Les effets pervers n’ont pas tardé. En incluant dans ce paquet quatorze entreprises chinoises accusées d’aider Moscou, Bruxelles a immédiatement provoqué la riposte de Pékin : quatorze entreprises européennes, dont le géant allemand Rheinmetall, ont été placées sur la liste de contrôle des exportations chinoises. Cette mesure bloque les biens à double usage et menace gravement l’approvisionnement en terres rares, dont la Chine maîtrise l’essentiel de la production.
Au fond, ces dirigeants ne semblent plus guidés par les intérêts concrets de leurs peuples, mais par une posture idéologique rigide. Ils préfèrent sacrifier la prospérité et la sécurité de leurs citoyens plutôt que d’admettre l’échec stratégique de leur politique. L’Ukraine, en suivant cette même logique, creuse aujourd’hui sa propre tombe.

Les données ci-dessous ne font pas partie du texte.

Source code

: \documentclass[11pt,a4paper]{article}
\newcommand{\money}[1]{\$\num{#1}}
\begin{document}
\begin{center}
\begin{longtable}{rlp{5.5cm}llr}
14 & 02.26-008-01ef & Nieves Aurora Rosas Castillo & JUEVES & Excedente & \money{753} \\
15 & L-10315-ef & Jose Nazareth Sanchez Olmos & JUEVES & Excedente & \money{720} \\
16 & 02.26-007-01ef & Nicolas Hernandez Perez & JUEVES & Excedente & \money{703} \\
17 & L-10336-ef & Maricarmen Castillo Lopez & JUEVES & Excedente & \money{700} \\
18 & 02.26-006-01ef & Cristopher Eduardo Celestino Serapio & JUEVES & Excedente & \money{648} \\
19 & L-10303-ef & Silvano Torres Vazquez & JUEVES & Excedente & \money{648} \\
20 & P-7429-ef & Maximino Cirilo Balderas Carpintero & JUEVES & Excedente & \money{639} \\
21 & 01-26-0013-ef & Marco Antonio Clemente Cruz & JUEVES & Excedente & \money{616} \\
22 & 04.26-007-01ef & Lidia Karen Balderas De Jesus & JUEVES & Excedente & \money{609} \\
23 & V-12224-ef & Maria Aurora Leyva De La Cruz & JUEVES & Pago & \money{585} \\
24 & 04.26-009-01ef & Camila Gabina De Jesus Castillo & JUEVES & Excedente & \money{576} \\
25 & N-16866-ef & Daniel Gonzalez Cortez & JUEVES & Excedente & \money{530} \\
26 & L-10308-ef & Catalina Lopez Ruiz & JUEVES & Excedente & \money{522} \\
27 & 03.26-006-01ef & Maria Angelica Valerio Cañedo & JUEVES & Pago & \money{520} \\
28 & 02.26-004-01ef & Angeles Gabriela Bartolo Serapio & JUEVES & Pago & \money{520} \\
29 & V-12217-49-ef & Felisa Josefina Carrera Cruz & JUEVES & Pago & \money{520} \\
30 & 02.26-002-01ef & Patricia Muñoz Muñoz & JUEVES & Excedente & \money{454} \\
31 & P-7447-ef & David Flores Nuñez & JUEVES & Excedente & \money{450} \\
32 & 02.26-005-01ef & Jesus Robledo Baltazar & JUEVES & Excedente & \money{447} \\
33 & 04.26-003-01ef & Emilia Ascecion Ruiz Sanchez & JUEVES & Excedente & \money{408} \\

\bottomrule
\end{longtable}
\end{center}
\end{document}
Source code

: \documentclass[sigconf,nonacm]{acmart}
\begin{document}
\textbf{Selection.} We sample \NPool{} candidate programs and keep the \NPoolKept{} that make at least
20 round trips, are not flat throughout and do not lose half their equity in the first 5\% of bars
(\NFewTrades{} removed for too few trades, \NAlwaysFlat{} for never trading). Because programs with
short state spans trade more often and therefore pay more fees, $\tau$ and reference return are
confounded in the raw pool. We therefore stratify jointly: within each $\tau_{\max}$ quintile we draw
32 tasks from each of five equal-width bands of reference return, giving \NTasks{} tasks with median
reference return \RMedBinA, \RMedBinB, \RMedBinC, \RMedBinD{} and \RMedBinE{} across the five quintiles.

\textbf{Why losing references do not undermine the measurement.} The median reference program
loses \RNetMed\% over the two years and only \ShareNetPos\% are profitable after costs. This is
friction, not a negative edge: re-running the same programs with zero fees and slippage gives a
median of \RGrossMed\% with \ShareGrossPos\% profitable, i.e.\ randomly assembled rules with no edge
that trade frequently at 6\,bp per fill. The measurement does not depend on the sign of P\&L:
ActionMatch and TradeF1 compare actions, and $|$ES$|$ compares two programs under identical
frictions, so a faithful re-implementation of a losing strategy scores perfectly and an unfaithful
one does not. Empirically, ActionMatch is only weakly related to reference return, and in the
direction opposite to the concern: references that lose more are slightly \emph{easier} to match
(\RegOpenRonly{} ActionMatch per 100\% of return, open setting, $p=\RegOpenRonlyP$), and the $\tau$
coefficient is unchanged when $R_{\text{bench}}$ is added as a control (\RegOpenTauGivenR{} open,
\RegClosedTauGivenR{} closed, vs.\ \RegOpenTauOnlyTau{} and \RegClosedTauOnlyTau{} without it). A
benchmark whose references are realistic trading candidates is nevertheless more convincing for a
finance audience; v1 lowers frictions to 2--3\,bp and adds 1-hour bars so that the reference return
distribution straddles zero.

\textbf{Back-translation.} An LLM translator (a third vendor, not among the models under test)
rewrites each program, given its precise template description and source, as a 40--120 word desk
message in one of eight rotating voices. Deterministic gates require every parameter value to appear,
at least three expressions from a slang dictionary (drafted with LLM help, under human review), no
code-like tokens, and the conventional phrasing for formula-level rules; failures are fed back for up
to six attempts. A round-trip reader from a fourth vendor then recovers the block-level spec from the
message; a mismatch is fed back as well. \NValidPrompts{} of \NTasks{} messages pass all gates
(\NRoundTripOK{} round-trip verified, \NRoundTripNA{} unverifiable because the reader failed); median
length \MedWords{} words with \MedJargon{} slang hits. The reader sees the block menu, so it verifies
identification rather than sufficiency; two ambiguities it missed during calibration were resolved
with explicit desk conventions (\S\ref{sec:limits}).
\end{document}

Cette incapacité à apprendre de ses erreurs n’est pas nouvelle. Dès janvier 1796, Antoine-Léopold de Brunet, chevalier de Panat, écrivait à propos des courtisans de Louis XVIII : « Personne n’est corrigé ; personne n’a su ni rien oublier ni rien apprendre. » L’expression, souvent attribuée à Talleyrand puis reprise par Napoléon sous la forme « Les Bourbons n’ont rien appris, ni rien oublié », s’applique aujourd’hui avec une troublante justesse à une large partie de la classe politique occidentale.
Le problème dépasse le simple manque d'introspection et de culture. C’est un mélange d’ignorance crasse, d’hubris et d’une stupéfiante incapacité à tirer les leçons du passé, même le plus récent.
Cette arrogance trouve sa source dans la croyance en la toute-puissance occidentale, militaire autant que financière. Persuadés, en plus, que leur modèle politique et leurs valeurs sont universels et incontestables, ces dirigeants considèrent que le reste du monde n’a d’autre choix que de se soumettre. Toute résistance devient alors incompréhensible, presque sacrilège. Comme le dit un proverbe allemand Dummheit und Stolz wachsen auf einem Holz. Bêtise et orgueil poussent sur le même arbre.
il était naguère d’usage pour les dirigeants de s’entourer de vrais conseillers et de véritables experts qui émettaient des avis circonstanciés et, quand il le fallait, savaient faire valoir leurs positions. Le propre d’un vrai homme d'État est d’ailleurs de faire appel aux personnes les plus compétentes, même plus intelligentes que lui. En effet, on ne demande pas à un dirigeant d’être un érudit omniscient (même s’il s’imagine qu’il l’est), mais d’avoir assez de sagesse et d’humilité pour s’entourer de vrais experts et écouter ceux qui en savent plus que lui. Cette qualité, hélas, semble avoir disparu. Les équipes gouvernementales sont composées de courtisans et de sycophantes. Le résultat est sous nos yeux : une classe dirigeante qui, par arrogance et manque de discernement, se ridiculise jour après jour et perd à la fois sa légitimité et son influence. L’histoire ne pardonne pas : de cela, les exemples abondent.